Overview of ROCm Ecosystem (v6.4.1-20250616)¶
Work-in-progress
This document is a work-in-progress. It may still contain inaccuracies or mistakes.
This overview is being created in the context of adding support for ROCm to EESSI, the European Environment for Scientific Software Installations (https://eessi.io).
Last update: 16 Jun 2025
Jump to Overview | Jump to ABC | Jump to Changelog
Table of Contents¶
- Introduction
- AMD GPU Microarchitectures
- Core Components
- Programming Models
- Compiler Ecosystem
- Developer Tools
- Libraries and Frameworks
- Compatibility Policies
- AMD GPUs in Azure
Introduction¶
The AMD ROCm™ (Radeon Open Compute) platform is an open-source software stack designed for GPU computing. ROCm 6.4.x provides a comprehensive set of tools, libraries, and software development kits that enable developers to harness the power of AMD's hardware accelerators.
ROCm serves as AMD's unified platform for high-performance computing (HPC), artificial intelligence (AI), and machine learning workloads, offering a viable alternative to NVIDIA's CUDA ecosystem. The platform is designed with portability, performance, and open standards in mind.
The ROCm software stack consists of six major parts:
- AMD GPU Microarchitectures: the microarchitectures used by AMD GPU hardware
- Core Components: software essential to using AMD GPUs (drivers, runtimes, etc)
- Programming Models: how to create programs that run on AMD GPUs
- Compiler Ecosystem: compilers with support for the programming models
- Developer Tools: debugging, profiling, and tracing tools
- Libraries and Frameworks: for common operations and programming structures
AMD GPU Microarchitectures¶
AMD's GPU architectures have evolved significantly over the years, with distinct product lines targeting different market segments.
CDNA (Compute DNA)¶
CDNA is AMD's data center and HPC-focused architecture for GPU compute workloads.
- CDNA 1 (2020)
- Used in AMD Instinct MI100 accelerator
- Matrix Core Technology for AI/ML workloads
- CDNA 2 (2021)
- Powers AMD Instinct MI200 series
- MCM (multi-chip module) design with chiplets
- Infinity Fabric connections for multi-GPU scaling
- CDNA 3 (2023)
- Powers AMD Instinct MI300 series
- Integrates CPU and GPU in the same package (for example MI300A) (APD - Accelerated Processing Device)

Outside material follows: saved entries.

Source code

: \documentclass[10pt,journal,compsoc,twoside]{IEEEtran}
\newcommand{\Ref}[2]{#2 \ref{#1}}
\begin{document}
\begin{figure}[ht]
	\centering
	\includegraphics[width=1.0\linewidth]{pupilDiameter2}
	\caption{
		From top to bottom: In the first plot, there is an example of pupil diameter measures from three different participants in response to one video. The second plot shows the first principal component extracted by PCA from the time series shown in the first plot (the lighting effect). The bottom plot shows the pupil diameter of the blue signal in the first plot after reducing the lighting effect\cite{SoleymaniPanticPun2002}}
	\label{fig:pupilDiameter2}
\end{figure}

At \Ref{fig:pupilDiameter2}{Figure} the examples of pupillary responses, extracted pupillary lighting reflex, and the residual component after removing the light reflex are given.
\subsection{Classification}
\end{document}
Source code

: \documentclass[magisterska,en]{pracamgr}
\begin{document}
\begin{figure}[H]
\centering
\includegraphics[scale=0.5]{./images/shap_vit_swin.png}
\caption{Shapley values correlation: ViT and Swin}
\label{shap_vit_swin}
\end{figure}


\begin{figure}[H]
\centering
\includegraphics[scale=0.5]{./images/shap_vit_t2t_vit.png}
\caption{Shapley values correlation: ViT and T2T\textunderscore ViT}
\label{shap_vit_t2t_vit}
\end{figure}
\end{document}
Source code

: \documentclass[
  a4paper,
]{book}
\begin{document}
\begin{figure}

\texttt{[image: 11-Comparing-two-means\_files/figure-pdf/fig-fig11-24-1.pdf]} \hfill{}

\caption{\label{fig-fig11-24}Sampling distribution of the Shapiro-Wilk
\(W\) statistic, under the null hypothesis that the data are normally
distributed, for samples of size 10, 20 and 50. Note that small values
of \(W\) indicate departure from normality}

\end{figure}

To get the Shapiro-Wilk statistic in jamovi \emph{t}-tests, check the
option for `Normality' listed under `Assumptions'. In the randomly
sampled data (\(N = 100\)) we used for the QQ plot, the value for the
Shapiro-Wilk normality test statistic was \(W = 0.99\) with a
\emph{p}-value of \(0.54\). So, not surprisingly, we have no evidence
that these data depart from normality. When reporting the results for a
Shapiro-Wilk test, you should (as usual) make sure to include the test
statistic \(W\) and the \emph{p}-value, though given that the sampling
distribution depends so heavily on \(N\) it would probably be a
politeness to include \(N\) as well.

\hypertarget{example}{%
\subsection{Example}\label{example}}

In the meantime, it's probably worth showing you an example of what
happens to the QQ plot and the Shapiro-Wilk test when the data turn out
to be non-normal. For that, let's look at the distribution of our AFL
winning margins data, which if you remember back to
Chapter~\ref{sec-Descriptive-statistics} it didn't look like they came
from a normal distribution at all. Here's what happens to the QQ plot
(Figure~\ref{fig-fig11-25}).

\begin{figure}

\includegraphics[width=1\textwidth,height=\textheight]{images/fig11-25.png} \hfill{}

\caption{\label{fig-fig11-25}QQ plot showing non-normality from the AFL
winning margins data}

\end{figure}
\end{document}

- Enhanced AI and HPC capabilities
RDNA (Radeon DNA)¶
RDNA is AMD's consumer-focused graphics architecture, designed for gaming and content creation.
- RDNA 1 (2019)
- First introduced with the Radeon RX 5000 series
- RDNA 2 (2020)
- Powers Radeon RX 6000 series
- Used in PlayStation 5 and Xbox Series X/S consoles
- RDNA 3 (2022)
- Powers Radeon RX 7000 series
- Chiplet-based design (first for consumer GPUs)
- RDNA 4 (2024)
- Powers latest Radeon RX 8000 and 9000 series
Earlier Architectures¶
- GCN (Graphics Core Next) - 2011-2019
- Five generations (GCN 1-5)
- Transitioned to RDNA for consumer products
- Powered Radeon HD 7000 through RX Vega and some RX 500 series
- Vega (2017)
- Based on GCN 5
- Used in Radeon RX Vega and Radeon VII
GFX Codes¶
In LLVM each AMDGPU processor has an architecture (GFX) code that indicates which specific microarchitecture is used. These codes are critical for hardware compatibility and optimization with ROCm. Generally, AMD uses the "gfxAB" format, where A is a major version indicator and B a two-digit minor version indicator. The format "gfxA" is also used to refer to a family of architectures with the same major version indicator.
An overview of gfx codes:
- GFX6 (GCN): gfx600, gfx601, gfx602
- GFX7 (GCN): gfx700, ..., gfx705
- GFX8 (GCN): gfx801, gfx802, gfx803, gfx805, gfx810
- GFX9 (Vega): gfx900, gfx902, gfx904, gfx906
- GFX9 (CDNA1): gfx908
- GFX9 (CDNA2): gfx90a
- GFX9 (CDNA3): gfx942
- GFX10.1 (RDNA1): gfx1010, ..., gfx1013
- GFX10.3 (RDNA2): gfx1030, ..., gfx1036
- GFX11 (RDNA3): gfx1100, ..., gfx1103
- GFX11 (RDNA3.5): gfx1150, ..., gfx1153
- GFX12 (RDNA4): gfx1200, gfx1201
Core Components¶
AMD Docs Source | DeepWiki Source | DeepWiki Source | Github
- AMDGPU Driver with KFD (Github)
- The kernel-mode driver for AMD GPUs
- Platform Runtime (Github)
- Runtime that manages GPU resources, scheduling, and memory management
- ROCm-LLVM (Github)
- AMD-maintained fork of the LLVM git repository
- HIP (Github)
- C++ Heterogeneous-Compute Interface for Portability
- Runtime API and kernel language
- AMD SMI (System Management Interface) (Github)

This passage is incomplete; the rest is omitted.